## [Task instructions]
A verbatim repeat of the lines below is required, with the pictures removed.

## [Data extracts]
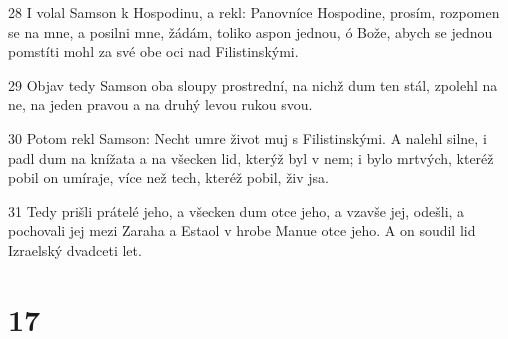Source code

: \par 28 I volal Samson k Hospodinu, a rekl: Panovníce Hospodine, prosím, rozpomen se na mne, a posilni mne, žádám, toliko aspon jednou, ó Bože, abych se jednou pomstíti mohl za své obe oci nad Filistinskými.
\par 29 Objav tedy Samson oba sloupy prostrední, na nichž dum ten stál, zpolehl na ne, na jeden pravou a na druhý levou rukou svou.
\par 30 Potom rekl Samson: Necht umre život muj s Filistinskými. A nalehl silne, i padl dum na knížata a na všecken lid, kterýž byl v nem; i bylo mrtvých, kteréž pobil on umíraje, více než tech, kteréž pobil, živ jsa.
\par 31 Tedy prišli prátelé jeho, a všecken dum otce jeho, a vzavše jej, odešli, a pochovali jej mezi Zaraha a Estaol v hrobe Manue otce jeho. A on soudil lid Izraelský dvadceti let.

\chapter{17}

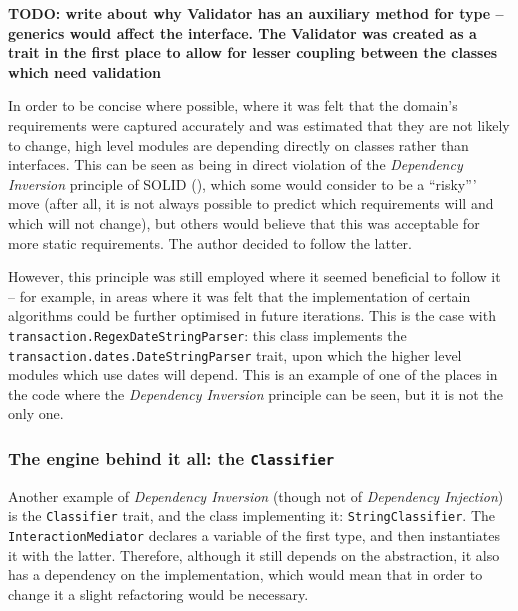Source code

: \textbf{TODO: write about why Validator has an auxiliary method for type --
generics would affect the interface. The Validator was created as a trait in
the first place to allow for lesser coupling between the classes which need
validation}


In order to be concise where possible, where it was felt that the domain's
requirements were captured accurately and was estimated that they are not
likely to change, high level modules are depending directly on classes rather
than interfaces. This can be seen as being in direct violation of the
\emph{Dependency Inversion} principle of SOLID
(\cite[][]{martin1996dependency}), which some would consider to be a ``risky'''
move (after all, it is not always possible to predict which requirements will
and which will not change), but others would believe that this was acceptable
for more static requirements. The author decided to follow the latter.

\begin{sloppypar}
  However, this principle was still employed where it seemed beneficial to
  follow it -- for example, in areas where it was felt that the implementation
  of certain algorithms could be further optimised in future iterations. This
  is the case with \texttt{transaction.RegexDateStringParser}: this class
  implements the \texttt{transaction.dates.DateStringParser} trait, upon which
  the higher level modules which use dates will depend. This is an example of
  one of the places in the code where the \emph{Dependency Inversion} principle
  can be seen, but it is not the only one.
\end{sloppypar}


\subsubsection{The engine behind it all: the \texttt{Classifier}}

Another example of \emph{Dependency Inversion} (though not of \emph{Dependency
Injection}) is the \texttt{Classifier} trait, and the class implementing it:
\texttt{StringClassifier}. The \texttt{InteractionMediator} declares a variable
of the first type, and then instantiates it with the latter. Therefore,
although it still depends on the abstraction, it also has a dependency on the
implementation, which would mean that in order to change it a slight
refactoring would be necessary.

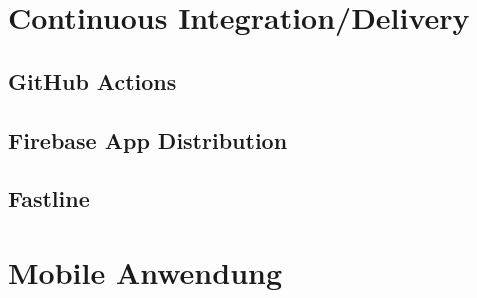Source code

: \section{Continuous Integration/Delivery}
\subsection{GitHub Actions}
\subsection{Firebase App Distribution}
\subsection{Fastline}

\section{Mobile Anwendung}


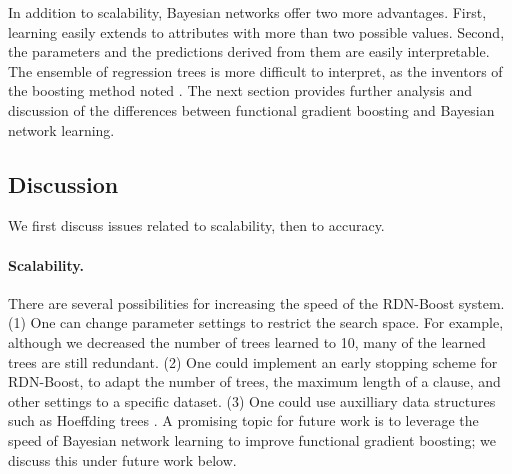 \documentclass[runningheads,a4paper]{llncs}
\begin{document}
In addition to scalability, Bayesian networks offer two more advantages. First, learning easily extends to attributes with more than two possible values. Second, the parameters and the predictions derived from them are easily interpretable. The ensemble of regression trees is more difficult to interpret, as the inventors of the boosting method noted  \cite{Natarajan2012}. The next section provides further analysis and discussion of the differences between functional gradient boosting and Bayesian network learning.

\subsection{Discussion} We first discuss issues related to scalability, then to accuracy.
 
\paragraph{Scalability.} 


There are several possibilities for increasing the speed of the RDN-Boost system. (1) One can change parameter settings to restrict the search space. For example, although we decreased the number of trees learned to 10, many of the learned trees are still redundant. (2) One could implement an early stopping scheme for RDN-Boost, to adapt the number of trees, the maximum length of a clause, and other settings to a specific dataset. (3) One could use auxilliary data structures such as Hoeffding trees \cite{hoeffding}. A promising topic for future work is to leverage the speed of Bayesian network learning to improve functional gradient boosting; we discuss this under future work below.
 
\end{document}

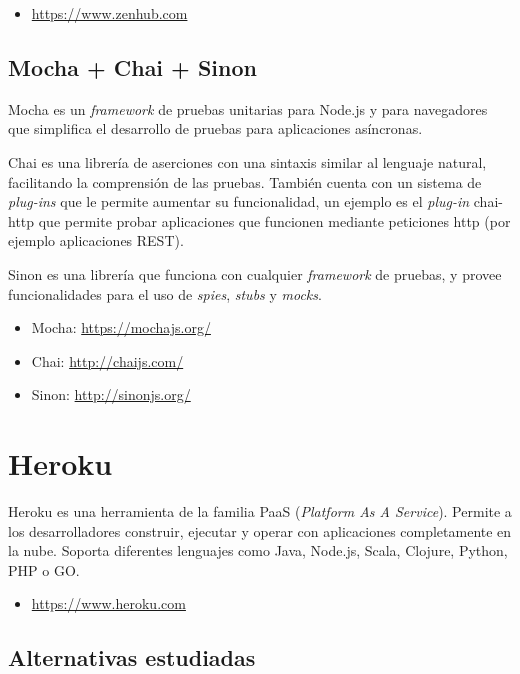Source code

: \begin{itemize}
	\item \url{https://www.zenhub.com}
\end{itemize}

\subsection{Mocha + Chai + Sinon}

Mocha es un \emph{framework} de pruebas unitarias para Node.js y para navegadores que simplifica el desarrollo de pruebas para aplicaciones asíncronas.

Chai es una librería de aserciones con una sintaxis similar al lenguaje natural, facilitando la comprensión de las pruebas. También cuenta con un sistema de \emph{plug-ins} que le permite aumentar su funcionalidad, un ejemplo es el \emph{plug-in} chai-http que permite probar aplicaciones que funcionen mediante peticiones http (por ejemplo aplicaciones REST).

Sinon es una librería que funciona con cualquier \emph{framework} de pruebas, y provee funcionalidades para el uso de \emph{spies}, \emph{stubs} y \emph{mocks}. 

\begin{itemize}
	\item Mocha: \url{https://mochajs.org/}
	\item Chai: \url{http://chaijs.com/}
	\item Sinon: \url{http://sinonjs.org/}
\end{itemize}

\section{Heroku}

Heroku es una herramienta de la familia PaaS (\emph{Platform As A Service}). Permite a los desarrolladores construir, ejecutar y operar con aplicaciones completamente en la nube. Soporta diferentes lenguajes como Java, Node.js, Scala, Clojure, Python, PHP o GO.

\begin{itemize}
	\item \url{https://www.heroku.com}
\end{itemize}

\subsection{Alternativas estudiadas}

## [Response to the task]
Source code

: \par 28 I volal Samson k Hospodinu, a rekl: Panovníce Hospodine, prosím, rozpomen se na mne, a posilni mne, žádám, toliko aspon jednou, ó Bože, abych se jednou pomstíti mohl za své obe oci nad Filistinskými.
\par 29 Objav tedy Samson oba sloupy prostrední, na nichž dum ten stál, zpolehl na ne, na jeden pravou a na druhý levou rukou svou.
\par 30 Potom rekl Samson: Necht umre život muj s Filistinskými. A nalehl silne, i padl dum na knížata a na všecken lid, kterýž byl v nem; i bylo mrtvých, kteréž pobil on umíraje, více než tech, kteréž pobil, živ jsa.
\par 31 Tedy prišli prátelé jeho, a všecken dum otce jeho, a vzavše jej, odešli, a pochovali jej mezi Zaraha a Estaol v hrobe Manue otce jeho. A on soudil lid Izraelský dvadceti let.

\chapter{17}

Source code

: \textbf{TODO: write about why Validator has an auxiliary method for type --
generics would affect the interface. The Validator was created as a trait in
the first place to allow for lesser coupling between the classes which need
validation}


In order to be concise where possible, where it was felt that the domain's
requirements were captured accurately and was estimated that they are not
likely to change, high level modules are depending directly on classes rather
than interfaces. This can be seen as being in direct violation of the
\emph{Dependency Inversion} principle of SOLID
(\cite[][]{martin1996dependency}), which some would consider to be a ``risky'''
move (after all, it is not always possible to predict which requirements will
and which will not change), but others would believe that this was acceptable
for more static requirements. The author decided to follow the latter.

\begin{sloppypar}
  However, this principle was still employed where it seemed beneficial to
  follow it -- for example, in areas where it was felt that the implementation
  of certain algorithms could be further optimised in future iterations. This
  is the case with \texttt{transaction.RegexDateStringParser}: this class
  implements the \texttt{transaction.dates.DateStringParser} trait, upon which
  the higher level modules which use dates will depend. This is an example of
  one of the places in the code where the \emph{Dependency Inversion} principle
  can be seen, but it is not the only one.
\end{sloppypar}


\subsubsection{The engine behind it all: the \texttt{Classifier}}

Another example of \emph{Dependency Inversion} (though not of \emph{Dependency
Injection}) is the \texttt{Classifier} trait, and the class implementing it:
\texttt{StringClassifier}. The \texttt{InteractionMediator} declares a variable
of the first type, and then instantiates it with the latter. Therefore,
although it still depends on the abstraction, it also has a dependency on the
implementation, which would mean that in order to change it a slight
refactoring would be necessary.

Source code

: \section{Continuous Integration/Delivery}
\subsection{GitHub Actions}
\subsection{Firebase App Distribution}
\subsection{Fastline}

\section{Mobile Anwendung}


 \documentclass[runningheads,a4paper]{llncs}
\begin{document}
In addition to scalability, Bayesian networks offer two more advantages. First, learning easily extends to attributes with more than two possible values. Second, the parameters and the predictions derived from them are easily interpretable. The ensemble of regression trees is more difficult to interpret, as the inventors of the boosting method noted  \cite{Natarajan2012}. The next section provides further analysis and discussion of the differences between functional gradient boosting and Bayesian network learning.

\subsection{Discussion} We first discuss issues related to scalability, then to accuracy.
 
\paragraph{Scalability.} 


There are several possibilities for increasing the speed of the RDN-Boost system. (1) One can change parameter settings to restrict the search space. For example, although we decreased the number of trees learned to 10, many of the learned trees are still redundant. (2) One could implement an early stopping scheme for RDN-Boost, to adapt the number of trees, the maximum length of a clause, and other settings to a specific dataset. (3) One could use auxilliary data structures such as Hoeffding trees \cite{hoeffding}. A promising topic for future work is to leverage the speed of Bayesian network learning to improve functional gradient boosting; we discuss this under future work below.
 
\end{document}

Source code

: \begin{itemize}
	\item \url{https://www.zenhub.com}
\end{itemize}

\subsection{Mocha + Chai + Sinon}

Mocha es un \emph{framework} de pruebas unitarias para Node.js y para navegadores que simplifica el desarrollo de pruebas para aplicaciones asíncronas.

Chai es una librería de aserciones con una sintaxis similar al lenguaje natural, facilitando la comprensión de las pruebas. También cuenta con un sistema de \emph{plug-ins} que le permite aumentar su funcionalidad, un ejemplo es el \emph{plug-in} chai-http que permite probar aplicaciones que funcionen mediante peticiones http (por ejemplo aplicaciones REST).

Sinon es una librería que funciona con cualquier \emph{framework} de pruebas, y provee funcionalidades para el uso de \emph{spies}, \emph{stubs} y \emph{mocks}. 

\begin{itemize}
	\item Mocha: \url{https://mochajs.org/}
	\item Chai: \url{http://chaijs.com/}
	\item Sinon: \url{http://sinonjs.org/}
\end{itemize}

\section{Heroku}

Heroku es una herramienta de la familia PaaS (\emph{Platform As A Service}). Permite a los desarrolladores construir, ejecutar y operar con aplicaciones completamente en la nube. Soporta diferentes lenguajes como Java, Node.js, Scala, Clojure, Python, PHP o GO.

\begin{itemize}
	\item \url{https://www.heroku.com}
\end{itemize}

\subsection{Alternativas estudiadas}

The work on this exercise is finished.